Это — неразборчивый восторг широкой публики. Это — хор, в котором тонет любое критическое замечание, потому что любое замечание вне зависимости от его ангажированности или точности и глубины воспринимается как зависть успеху.

Вознесенский и его товарищи по цеху прошли второй круг очень быстро (если этот второй вообще был в их творческой биографии). Критики в их адрес было сколько угодно, но она была идеологически ангажированной, а потому неточной и легко опровергалась. Она касалась содержания в самом поверхностном смысле. И это беда. Слава накрыла поэта медным тазом. Фанфары заложили уши. И вот он “стоит ошеломленный самим собой, тем, что он создал и подарил людям”. А ведь это слова Валентина Катаева... Зачем заботиться о чистоте речи и выверенности семантической структуры?
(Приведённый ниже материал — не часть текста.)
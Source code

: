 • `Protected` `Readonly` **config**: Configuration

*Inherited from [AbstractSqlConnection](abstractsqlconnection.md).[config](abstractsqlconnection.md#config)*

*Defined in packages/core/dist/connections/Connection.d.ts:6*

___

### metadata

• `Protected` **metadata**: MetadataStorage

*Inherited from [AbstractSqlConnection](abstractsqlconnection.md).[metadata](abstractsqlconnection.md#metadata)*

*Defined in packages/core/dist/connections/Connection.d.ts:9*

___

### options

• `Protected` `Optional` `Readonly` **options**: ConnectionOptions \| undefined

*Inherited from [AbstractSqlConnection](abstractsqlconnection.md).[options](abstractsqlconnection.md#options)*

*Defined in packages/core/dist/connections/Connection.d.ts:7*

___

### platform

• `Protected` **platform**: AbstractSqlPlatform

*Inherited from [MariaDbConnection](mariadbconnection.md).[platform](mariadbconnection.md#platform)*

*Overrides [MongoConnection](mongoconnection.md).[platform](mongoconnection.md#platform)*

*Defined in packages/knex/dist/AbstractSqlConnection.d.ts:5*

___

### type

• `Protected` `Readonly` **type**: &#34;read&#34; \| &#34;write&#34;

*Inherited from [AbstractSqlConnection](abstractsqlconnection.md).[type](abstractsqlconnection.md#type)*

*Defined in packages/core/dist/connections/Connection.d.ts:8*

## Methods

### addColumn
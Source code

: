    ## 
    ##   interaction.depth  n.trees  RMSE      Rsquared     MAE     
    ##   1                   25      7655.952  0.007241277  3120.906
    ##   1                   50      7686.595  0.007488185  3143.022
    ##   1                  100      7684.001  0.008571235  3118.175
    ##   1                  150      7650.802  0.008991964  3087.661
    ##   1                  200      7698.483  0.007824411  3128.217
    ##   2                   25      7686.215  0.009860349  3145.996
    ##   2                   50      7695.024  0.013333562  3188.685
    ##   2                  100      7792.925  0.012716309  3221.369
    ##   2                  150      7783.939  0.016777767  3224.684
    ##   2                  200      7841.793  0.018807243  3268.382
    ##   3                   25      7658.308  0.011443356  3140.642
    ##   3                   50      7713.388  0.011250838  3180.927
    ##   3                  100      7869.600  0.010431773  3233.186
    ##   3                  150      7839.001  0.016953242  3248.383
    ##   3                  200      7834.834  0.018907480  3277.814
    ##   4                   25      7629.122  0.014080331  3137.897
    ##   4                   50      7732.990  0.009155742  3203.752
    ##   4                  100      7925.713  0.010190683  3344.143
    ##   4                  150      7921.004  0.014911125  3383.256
“...Время общественного подъема, время, избаловавшее своих стихотворцев заранее обеспеченным вниманием изголодавшегося и неразборчивого читателя, в общем, это время располагало ко вседозволенности. Этически оно было — у-у, строже самого строгого, но вот эстетически...”*

Главное — это “заранее обеспеченное внимание”. Стихи непредсказуемы. В том числе и для автора. Пораженье от победы ты сам не должен отличать в санитарных целях. Если отличаешь, то траектория стиха предсказуема, а значит его писать уже не нужно. Если траектория предсказуема, значит по ней уже кто-то прошел. Стихи никогда никуда не ведут, ни к чему не призывают, они только намекают на возможность пути. А если путь ясен и без них, то они превращаются в навязчивый самоповтор.

Поэзия Вознесенского останется, особенно ранняя. В ней есть настоящая страсть и незаемная эмоция. Я буду перечитывать “Осень в Сигулде”. И буду перелистывать “Тень звука” с неизменной благодарностью к ее автору. В конце концов, до самых удаленных медвежьих углов и мог докатиться только очень громкий и потому грубый звук, простой как знак: поэзия есть.

Может быть, Андрей Вознесенский непреднамеренно пожертвовал своим талантом, чтобы заронить искру поэзии и в мою душу? Спасибо ему.

* Стассадин. Время стихов и время поэтов. Арион № 4/1996.